--- START ---

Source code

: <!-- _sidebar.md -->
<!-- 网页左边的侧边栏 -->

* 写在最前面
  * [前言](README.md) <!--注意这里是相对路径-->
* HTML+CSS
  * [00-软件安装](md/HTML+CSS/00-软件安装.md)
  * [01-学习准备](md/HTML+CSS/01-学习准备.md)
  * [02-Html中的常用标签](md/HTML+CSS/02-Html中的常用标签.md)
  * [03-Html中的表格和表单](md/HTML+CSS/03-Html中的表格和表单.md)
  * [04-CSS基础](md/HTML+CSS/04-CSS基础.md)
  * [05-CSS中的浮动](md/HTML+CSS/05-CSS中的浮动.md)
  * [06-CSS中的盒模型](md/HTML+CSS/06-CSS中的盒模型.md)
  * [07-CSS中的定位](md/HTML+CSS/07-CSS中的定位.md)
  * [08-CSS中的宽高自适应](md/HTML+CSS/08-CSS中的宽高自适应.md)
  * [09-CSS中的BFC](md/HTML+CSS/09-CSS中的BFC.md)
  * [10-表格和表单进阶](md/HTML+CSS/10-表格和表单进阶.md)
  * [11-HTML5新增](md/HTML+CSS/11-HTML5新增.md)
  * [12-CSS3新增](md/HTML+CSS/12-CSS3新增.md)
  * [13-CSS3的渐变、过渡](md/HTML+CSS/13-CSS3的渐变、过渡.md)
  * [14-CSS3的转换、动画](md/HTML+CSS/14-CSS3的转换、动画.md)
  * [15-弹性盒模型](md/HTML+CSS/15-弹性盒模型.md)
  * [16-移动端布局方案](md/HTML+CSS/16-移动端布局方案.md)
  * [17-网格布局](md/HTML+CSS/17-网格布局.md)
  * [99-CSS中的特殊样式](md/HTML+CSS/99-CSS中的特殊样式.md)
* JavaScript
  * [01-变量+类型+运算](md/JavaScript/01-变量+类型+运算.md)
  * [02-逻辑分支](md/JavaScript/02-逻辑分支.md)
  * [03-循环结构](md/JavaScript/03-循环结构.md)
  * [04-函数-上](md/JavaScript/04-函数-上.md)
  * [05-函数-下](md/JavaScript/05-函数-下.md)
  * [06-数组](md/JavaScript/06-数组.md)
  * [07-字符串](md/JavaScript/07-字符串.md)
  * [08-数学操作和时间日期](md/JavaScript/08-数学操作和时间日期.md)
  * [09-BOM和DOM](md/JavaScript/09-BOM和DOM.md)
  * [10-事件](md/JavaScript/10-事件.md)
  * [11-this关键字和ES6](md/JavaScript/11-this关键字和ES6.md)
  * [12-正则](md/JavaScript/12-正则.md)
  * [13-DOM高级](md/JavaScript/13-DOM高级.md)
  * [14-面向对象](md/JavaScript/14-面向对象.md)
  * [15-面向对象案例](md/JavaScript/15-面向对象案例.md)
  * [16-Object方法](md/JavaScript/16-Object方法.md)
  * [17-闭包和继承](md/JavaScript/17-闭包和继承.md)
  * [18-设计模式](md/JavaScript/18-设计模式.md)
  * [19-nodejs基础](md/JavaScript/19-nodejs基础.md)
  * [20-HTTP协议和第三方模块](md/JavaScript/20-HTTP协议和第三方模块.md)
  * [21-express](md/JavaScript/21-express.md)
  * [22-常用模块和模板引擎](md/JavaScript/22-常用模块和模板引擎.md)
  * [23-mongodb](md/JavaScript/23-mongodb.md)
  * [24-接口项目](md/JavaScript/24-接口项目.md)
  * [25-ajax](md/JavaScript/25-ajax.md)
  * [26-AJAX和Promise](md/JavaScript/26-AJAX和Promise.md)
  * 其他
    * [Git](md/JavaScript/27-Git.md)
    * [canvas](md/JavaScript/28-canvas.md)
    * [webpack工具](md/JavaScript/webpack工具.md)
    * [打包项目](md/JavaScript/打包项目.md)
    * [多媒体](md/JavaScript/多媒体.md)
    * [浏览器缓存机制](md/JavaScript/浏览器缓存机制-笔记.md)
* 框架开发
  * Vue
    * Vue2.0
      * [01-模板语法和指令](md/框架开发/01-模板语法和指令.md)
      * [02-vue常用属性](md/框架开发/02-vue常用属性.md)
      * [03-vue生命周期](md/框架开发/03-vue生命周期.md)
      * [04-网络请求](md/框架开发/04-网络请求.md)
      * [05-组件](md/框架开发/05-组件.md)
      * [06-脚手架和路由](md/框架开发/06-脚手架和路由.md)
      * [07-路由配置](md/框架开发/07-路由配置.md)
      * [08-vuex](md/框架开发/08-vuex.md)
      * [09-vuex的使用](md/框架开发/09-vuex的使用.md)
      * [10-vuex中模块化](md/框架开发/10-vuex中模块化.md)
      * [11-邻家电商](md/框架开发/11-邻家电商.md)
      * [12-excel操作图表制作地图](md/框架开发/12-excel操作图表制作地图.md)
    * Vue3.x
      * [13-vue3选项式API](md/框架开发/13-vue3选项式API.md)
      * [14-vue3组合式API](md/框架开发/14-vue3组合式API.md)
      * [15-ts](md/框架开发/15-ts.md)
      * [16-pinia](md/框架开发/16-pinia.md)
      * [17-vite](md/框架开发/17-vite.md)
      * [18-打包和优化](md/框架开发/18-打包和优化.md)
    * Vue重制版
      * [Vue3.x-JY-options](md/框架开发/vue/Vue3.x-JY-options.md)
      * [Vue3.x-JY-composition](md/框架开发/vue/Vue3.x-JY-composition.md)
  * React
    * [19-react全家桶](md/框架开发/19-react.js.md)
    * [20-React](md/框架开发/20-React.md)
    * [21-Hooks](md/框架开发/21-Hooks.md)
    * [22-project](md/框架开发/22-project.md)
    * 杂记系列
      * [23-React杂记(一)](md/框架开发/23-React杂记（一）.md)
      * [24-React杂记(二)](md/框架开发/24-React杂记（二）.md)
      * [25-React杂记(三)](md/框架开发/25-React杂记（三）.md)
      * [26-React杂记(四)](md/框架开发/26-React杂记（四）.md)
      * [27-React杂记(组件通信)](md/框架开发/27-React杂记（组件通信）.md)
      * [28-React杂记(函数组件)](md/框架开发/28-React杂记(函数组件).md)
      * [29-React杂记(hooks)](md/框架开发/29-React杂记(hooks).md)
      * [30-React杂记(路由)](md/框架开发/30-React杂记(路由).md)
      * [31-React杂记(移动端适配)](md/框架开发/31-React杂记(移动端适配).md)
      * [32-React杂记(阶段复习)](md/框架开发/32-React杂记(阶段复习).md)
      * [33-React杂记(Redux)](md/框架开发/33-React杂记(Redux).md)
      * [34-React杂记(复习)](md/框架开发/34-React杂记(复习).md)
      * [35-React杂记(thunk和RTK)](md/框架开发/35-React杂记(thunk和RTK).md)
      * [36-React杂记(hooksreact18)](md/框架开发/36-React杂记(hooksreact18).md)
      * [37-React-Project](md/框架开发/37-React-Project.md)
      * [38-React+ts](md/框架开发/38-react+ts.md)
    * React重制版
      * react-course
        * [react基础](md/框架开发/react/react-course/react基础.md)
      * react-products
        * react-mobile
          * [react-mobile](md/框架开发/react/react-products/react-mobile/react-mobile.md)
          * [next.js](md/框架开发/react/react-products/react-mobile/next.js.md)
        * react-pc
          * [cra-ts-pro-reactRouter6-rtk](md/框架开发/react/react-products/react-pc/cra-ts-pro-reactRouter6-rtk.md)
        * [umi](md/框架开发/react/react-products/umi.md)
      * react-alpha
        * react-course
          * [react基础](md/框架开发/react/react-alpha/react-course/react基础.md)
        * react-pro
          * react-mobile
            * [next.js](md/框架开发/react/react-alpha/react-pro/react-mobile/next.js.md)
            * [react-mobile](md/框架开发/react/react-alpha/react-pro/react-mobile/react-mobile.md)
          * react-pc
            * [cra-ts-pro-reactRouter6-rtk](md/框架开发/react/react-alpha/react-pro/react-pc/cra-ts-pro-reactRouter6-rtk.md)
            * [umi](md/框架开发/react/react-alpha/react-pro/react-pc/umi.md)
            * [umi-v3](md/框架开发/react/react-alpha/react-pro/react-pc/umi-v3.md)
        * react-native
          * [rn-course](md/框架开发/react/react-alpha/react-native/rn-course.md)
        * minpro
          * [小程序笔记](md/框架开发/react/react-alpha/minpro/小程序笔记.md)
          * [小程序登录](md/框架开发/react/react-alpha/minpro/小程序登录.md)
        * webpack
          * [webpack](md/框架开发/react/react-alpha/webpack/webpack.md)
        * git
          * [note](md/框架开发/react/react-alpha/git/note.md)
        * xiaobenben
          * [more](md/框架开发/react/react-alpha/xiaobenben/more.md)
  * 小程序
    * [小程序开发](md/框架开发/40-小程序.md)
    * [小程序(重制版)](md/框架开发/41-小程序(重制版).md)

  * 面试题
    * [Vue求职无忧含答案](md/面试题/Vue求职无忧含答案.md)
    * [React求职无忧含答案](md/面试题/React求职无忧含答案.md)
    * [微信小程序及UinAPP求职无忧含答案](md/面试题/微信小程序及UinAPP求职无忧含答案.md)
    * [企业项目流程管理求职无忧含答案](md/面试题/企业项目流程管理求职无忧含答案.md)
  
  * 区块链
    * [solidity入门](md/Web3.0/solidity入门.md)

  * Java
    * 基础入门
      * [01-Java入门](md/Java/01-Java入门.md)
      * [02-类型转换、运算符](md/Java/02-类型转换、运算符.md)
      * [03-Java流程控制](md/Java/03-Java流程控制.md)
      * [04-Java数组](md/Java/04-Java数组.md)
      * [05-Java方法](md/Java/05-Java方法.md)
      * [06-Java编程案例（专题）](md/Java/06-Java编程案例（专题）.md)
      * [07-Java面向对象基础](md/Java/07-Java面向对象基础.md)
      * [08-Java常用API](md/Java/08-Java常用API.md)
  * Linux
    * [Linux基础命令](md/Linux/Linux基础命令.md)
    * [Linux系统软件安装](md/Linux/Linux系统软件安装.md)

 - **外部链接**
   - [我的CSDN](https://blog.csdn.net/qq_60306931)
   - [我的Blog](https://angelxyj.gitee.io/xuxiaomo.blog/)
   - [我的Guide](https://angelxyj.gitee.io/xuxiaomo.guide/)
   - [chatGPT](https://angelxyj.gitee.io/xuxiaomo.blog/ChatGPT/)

--- END ---
--- START ---

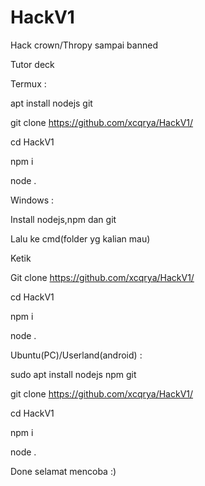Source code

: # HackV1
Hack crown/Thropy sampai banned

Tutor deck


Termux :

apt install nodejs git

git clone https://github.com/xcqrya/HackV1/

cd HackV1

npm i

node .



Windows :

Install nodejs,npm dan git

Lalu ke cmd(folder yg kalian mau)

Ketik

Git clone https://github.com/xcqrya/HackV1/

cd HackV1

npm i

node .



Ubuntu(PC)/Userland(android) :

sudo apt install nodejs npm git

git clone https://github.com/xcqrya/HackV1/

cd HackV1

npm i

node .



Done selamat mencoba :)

--- END ---
--- START ---

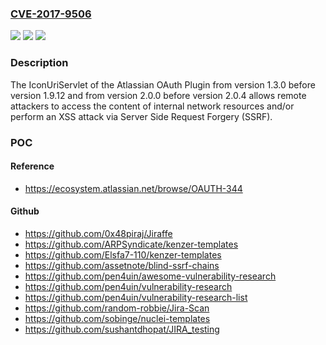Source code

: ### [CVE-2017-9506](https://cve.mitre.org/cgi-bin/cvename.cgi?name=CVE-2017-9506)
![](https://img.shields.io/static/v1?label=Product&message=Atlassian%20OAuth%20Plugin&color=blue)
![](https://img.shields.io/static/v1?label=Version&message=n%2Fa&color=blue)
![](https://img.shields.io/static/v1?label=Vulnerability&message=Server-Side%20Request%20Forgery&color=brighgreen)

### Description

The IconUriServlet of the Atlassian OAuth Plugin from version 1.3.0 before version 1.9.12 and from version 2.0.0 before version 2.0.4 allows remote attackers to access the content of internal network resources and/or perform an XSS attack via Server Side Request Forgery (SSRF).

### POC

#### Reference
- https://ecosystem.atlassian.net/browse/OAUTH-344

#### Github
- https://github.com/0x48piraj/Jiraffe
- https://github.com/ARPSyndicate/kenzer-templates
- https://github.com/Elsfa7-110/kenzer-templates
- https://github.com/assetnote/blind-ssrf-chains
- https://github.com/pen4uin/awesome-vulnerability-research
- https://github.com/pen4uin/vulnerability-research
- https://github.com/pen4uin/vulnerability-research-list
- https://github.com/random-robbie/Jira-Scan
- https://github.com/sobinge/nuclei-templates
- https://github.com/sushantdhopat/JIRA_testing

--- END ---

Your instructions => Please work out how many lines in the data include "templates"; write that number only.

Reply to the exercise => 3